Heads will nod and bodies will skank, as CHARLIE LAWRIE escapes to the Junction for a night of drum and bass.
The Junction, 3rd November, £13
It’s hard to deny that there have always been many complaints about Cambridge nightlife. Student or not, the music that gets played out in local clubs largely sounds as dry and stale as an old loaf of bread.
Enter Spoonfed. Organised by Cambridge locals Matt Logistics, Dan Nu:Tone and Commix, it’s a chance to listen to great bass music that you might not have heard already. The fact that the night is held at the Junction is a double-edged sword – yes, it may be a relative trek from the centre of town, but the flipside is that it’s big, spacious, and above all has a great sound system.

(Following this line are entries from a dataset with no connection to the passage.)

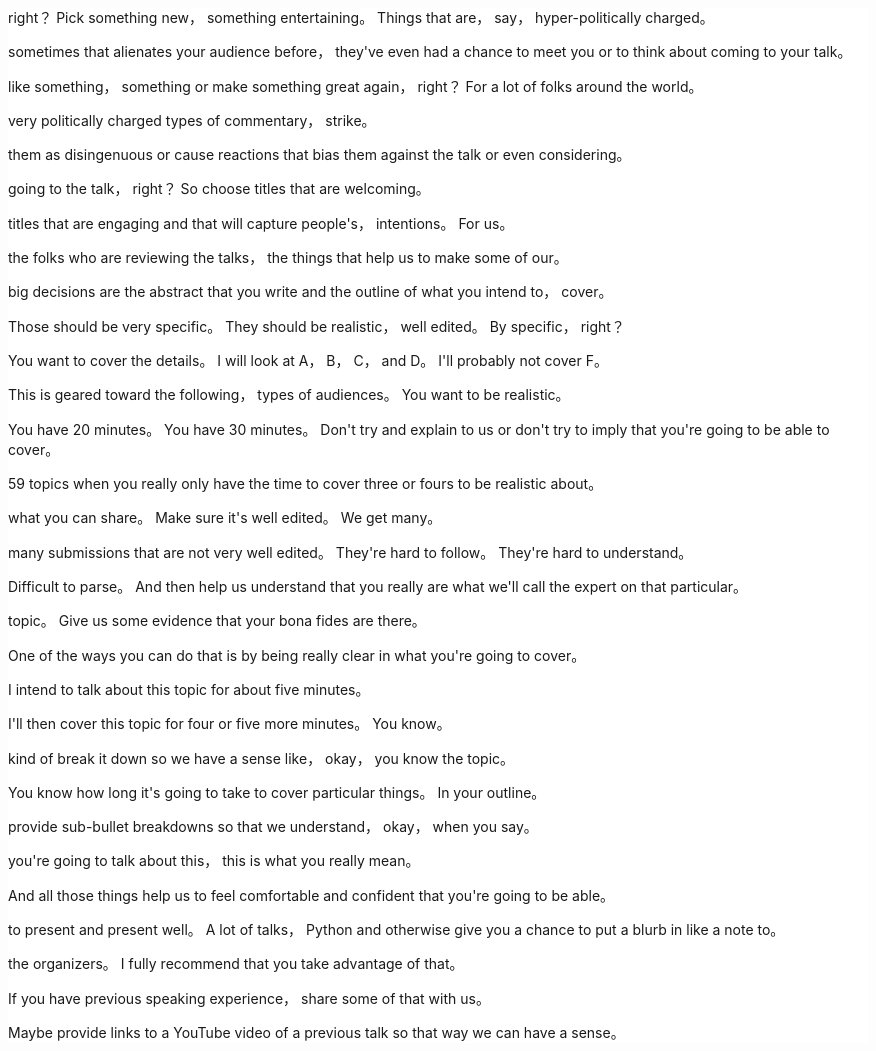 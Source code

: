  right？ Pick something new， something entertaining。 Things that are， say， hyper-politically charged。

 sometimes that alienates your audience before， they've even had a chance to meet you or to think about coming to your talk。

 like something， something or make something great again， right？ For a lot of folks around the world。

 very politically charged types of commentary， strike。

 them as disingenuous or cause reactions that bias them against the talk or even considering。

 going to the talk， right？ So choose titles that are welcoming。

 titles that are engaging and that will capture people's， intentions。 For us。

 the folks who are reviewing the talks， the things that help us to make some of our。

 big decisions are the abstract that you write and the outline of what you intend to， cover。

 Those should be very specific。 They should be realistic， well edited。 By specific， right？

 You want to cover the details。 I will look at A， B， C， and D。 I'll probably not cover F。

 This is geared toward the following， types of audiences。 You want to be realistic。

 You have 20 minutes。 You have 30 minutes。 Don't try and explain to us or don't try to imply that you're going to be able to cover。

 59 topics when you really only have the time to cover three or fours to be realistic about。

 what you can share。 Make sure it's well edited。 We get many。

 many submissions that are not very well edited。 They're hard to follow。 They're hard to understand。

 Difficult to parse。 And then help us understand that you really are what we'll call the expert on that particular。

 topic。 Give us some evidence that your bona fides are there。

 One of the ways you can do that is by being really clear in what you're going to cover。

 I intend to talk about this topic for about five minutes。

 I'll then cover this topic for four or five more minutes。 You know。

 kind of break it down so we have a sense like， okay， you know the topic。

 You know how long it's going to take to cover particular things。 In your outline。

 provide sub-bullet breakdowns so that we understand， okay， when you say。

 you're going to talk about this， this is what you really mean。

 And all those things help us to feel comfortable and confident that you're going to be able。

 to present and present well。 A lot of talks， Python and otherwise give you a chance to put a blurb in like a note to。

 the organizers。 I fully recommend that you take advantage of that。

 If you have previous speaking experience， share some of that with us。

 Maybe provide links to a YouTube video of a previous talk so that way we can have a sense。
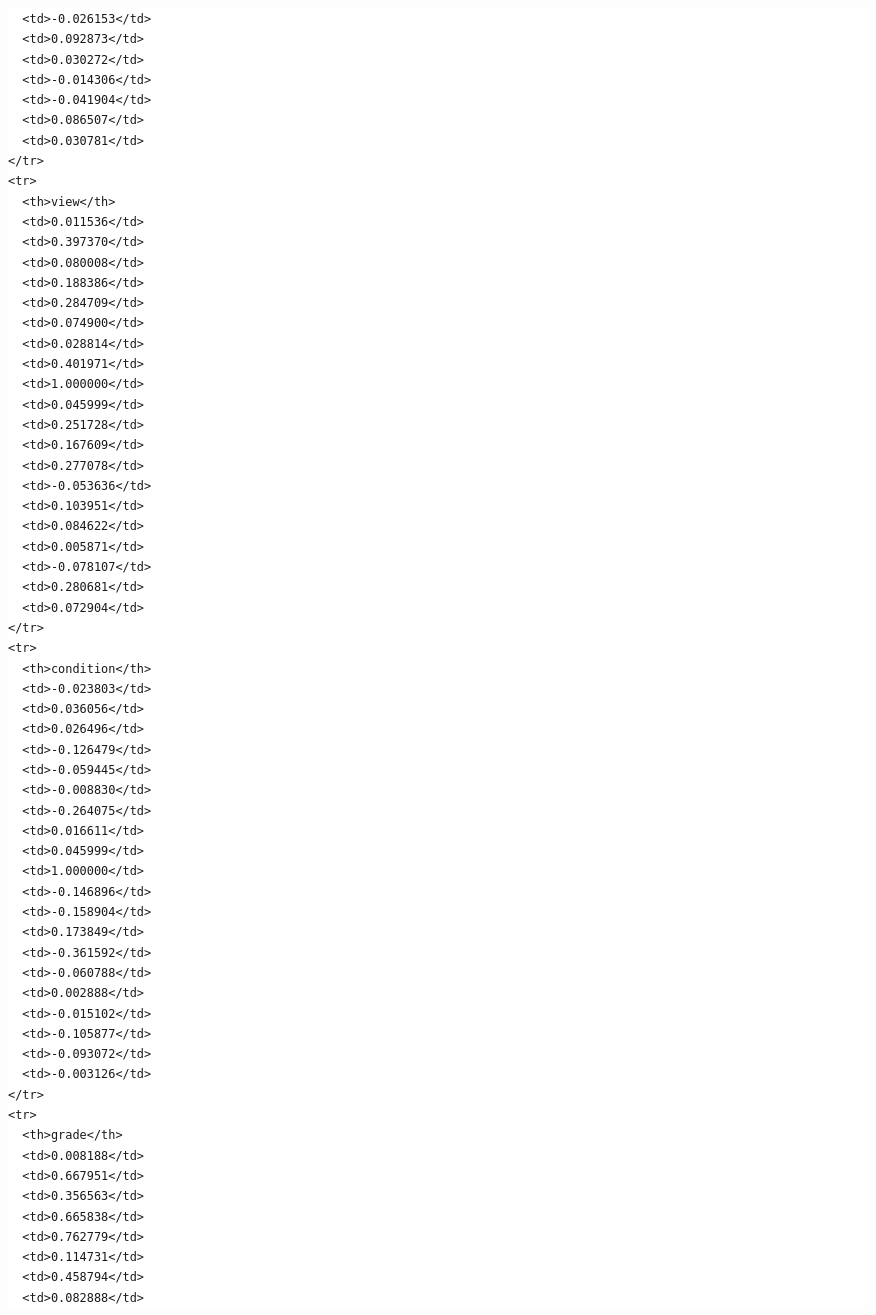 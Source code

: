       <td>-0.026153</td>
      <td>0.092873</td>
      <td>0.030272</td>
      <td>-0.014306</td>
      <td>-0.041904</td>
      <td>0.086507</td>
      <td>0.030781</td>
    </tr>
    <tr>
      <th>view</th>
      <td>0.011536</td>
      <td>0.397370</td>
      <td>0.080008</td>
      <td>0.188386</td>
      <td>0.284709</td>
      <td>0.074900</td>
      <td>0.028814</td>
      <td>0.401971</td>
      <td>1.000000</td>
      <td>0.045999</td>
      <td>0.251728</td>
      <td>0.167609</td>
      <td>0.277078</td>
      <td>-0.053636</td>
      <td>0.103951</td>
      <td>0.084622</td>
      <td>0.005871</td>
      <td>-0.078107</td>
      <td>0.280681</td>
      <td>0.072904</td>
    </tr>
    <tr>
      <th>condition</th>
      <td>-0.023803</td>
      <td>0.036056</td>
      <td>0.026496</td>
      <td>-0.126479</td>
      <td>-0.059445</td>
      <td>-0.008830</td>
      <td>-0.264075</td>
      <td>0.016611</td>
      <td>0.045999</td>
      <td>1.000000</td>
      <td>-0.146896</td>
      <td>-0.158904</td>
      <td>0.173849</td>
      <td>-0.361592</td>
      <td>-0.060788</td>
      <td>0.002888</td>
      <td>-0.015102</td>
      <td>-0.105877</td>
      <td>-0.093072</td>
      <td>-0.003126</td>
    </tr>
    <tr>
      <th>grade</th>
      <td>0.008188</td>
      <td>0.667951</td>
      <td>0.356563</td>
      <td>0.665838</td>
      <td>0.762779</td>
      <td>0.114731</td>
      <td>0.458794</td>
      <td>0.082888</td>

First up on Saturday night was a drum and bass set from our hosts: Logistics, Nu:Tone and Commix. The boys from Hospital Records had the crowd going mad from the off with a series of expertly mixed liquid tracks. The mellow vibe was a perfect start to the night. Fans were treated to some old favourites and recent tunes by Nu:Tone, who had the launch for his latest album, ‘Words and Pictures’, at the Junction in March.
On next was Artwork, bringing the tempo down with a collection of garage and dubstep treats. However, he couldn’t match the precision of the Hospital set, and the crowd had to put up with some slightly feeble mix-downs. When he dropped Magnetic Man’s ‘I Need Air’, the song’s neurotic intensity was lost in a confusing mess of drums and the crowd responded accordingly.

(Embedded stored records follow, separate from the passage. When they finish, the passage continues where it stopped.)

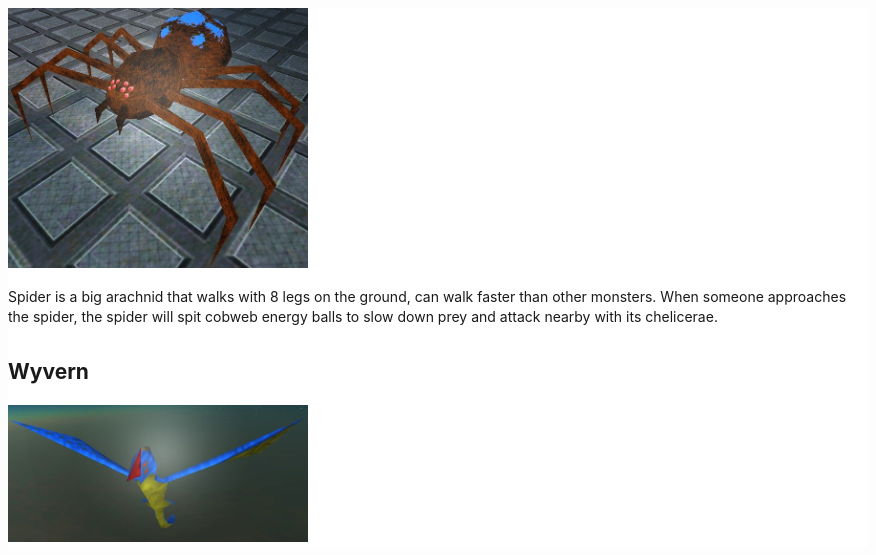 <img src="uploads/cd466c80bb27a039b5e6702755707562/spider.jpg" alt="spider" width="300"/>

Spider is a big arachnid that walks with 8 legs on the ground, can walk faster than other monsters.
When someone approaches the spider, the spider will spit cobweb energy balls to slow down prey and attack nearby with its chelicerae.

## Wyvern

<img src="uploads/cfae0d89095b3fc5bd31962c1c7b47af/wyvern.jpg" alt="wyvern" width="300"/>
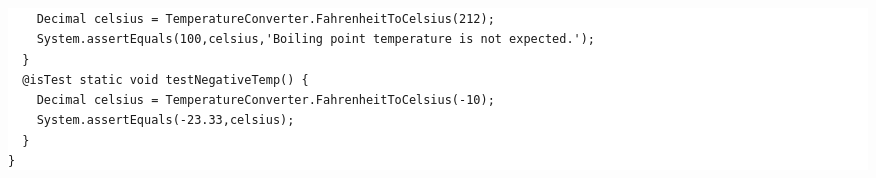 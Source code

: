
 ```Apex
    Decimal celsius = TemperatureConverter.FahrenheitToCelsius(212);
    System.assertEquals(100,celsius,'Boiling point temperature is not expected.');
  }
  @isTest static void testNegativeTemp() {
    Decimal celsius = TemperatureConverter.FahrenheitToCelsius(-10);
    System.assertEquals(-23.33,celsius);
  }
}
```




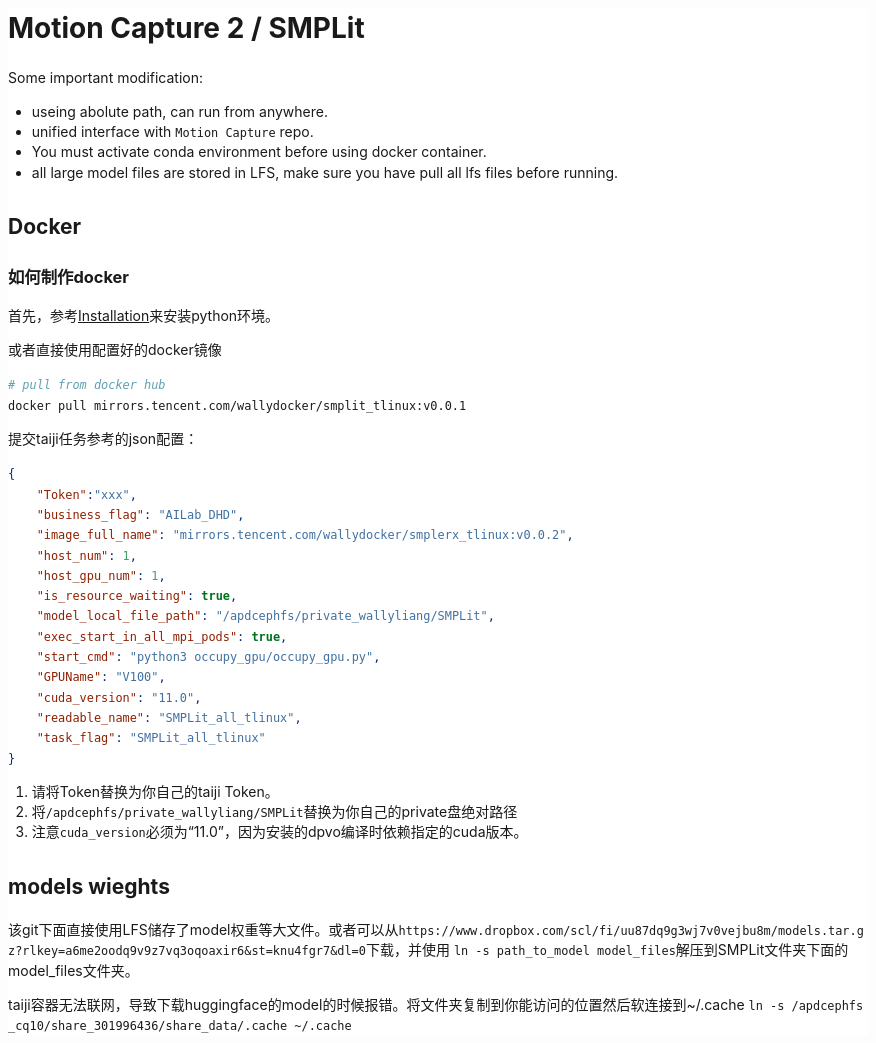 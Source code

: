 # Motion Capture 2 / SMPLit 

Some important modification:
- useing abolute path, can run from anywhere.
- unified interface with `Motion Capture` repo.
- You must activate conda environment before using docker container.
- all large model files are stored in LFS, make sure you have pull all lfs files before running.

## Docker

### 如何制作docker

首先，参考[Installation](INSTALL.md)来安装python环境。

或者直接使用配置好的docker镜像

```bash
# pull from docker hub
docker pull mirrors.tencent.com/wallydocker/smplit_tlinux:v0.0.1
```

提交taiji任务参考的json配置：
```json
{
    "Token":"xxx",  
    "business_flag": "AILab_DHD",   
    "image_full_name": "mirrors.tencent.com/wallydocker/smplerx_tlinux:v0.0.2",       
    "host_num": 1,             
    "host_gpu_num": 1,         
    "is_resource_waiting": true,  
    "model_local_file_path": "/apdcephfs/private_wallyliang/SMPLit",
    "exec_start_in_all_mpi_pods": true,
    "start_cmd": "python3 occupy_gpu/occupy_gpu.py", 
    "GPUName": "V100",
    "cuda_version": "11.0",
    "readable_name": "SMPLit_all_tlinux",
    "task_flag": "SMPLit_all_tlinux"
}
```
1. 请将Token替换为你自己的taiji Token。
2. 将`/apdcephfs/private_wallyliang/SMPLit`替换为你自己的private盘绝对路径
3. 注意`cuda_version`必须为“11.0”，因为安装的dpvo编译时依赖指定的cuda版本。

## models wieghts

该git下面直接使用LFS储存了model权重等大文件。或者可以从`https://www.dropbox.com/scl/fi/uu87dq9g3wj7v0vejbu8m/models.tar.gz?rlkey=a6me2oodq9v9z7vq3oqoaxir6&st=knu4fgr7&dl=0`下载，并使用
`ln -s path_to_model model_files`解压到SMPLit文件夹下面的model_files文件夹。

taiji容器无法联网，导致下载huggingface的model的时候报错。将文件夹复制到你能访问的位置然后软连接到~/.cache
`ln -s /apdcephfs_cq10/share_301996436/share_data/.cache ~/.cache`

Disappointed at Artwork’s underwhelming performance, I sneaked off to the venue’s second room to catch Nu:Tone in his alter ego as one half of house duo Danism. The smaller room made for a much more intimate sound, and the sound system covered the crowd in wave after wave of feel-good bass.
Up next in Room 2 were rising stars Bondax. The genre-defying pair, still young enough to be at university, delivered a dangerously good set. The anthemic ‘Baby I Got That’ was received to roars of approval from the crowd, some even scrambling up onto ledges so they could get closer to the speakers.
Back in Room 1, Ireland’s most prolific drum and bass producer stepped up to the plate. Calibre’s dreamy selection could not have proved a higher contrast to Artwork’s. The crowd was treated to an exhilarating, uplifting set, full of soaring atmos and delicate piano samples dispersed among the drums.
Ram Records stalwarts Calyx and Teebee carried the liquid vibe through into their early-morning appearance. The six-deck set was slick from start to finish. Things got positively sexy when the pair dropped ‘Elevate This Sound’ and MC Lowqui passed the microphone over to Calyx, who crooned a sultry impromptu vocal to huge success.
In the end, it was the night’s headline artist who stole the show. Breakage’s one-and-a-half-hour set had a menacing intensity that sucked the crowd in completely. The build-up to ‘Fighting Fire’, with its incredible vocal from Jess Mills, was so huge that the whole room was holding its collective breath before it finally dropped. Growling bass and angry snares had heads nodding and bodies skanking. All in all, a brilliant night, let down only by a lacklustre set from Artwork.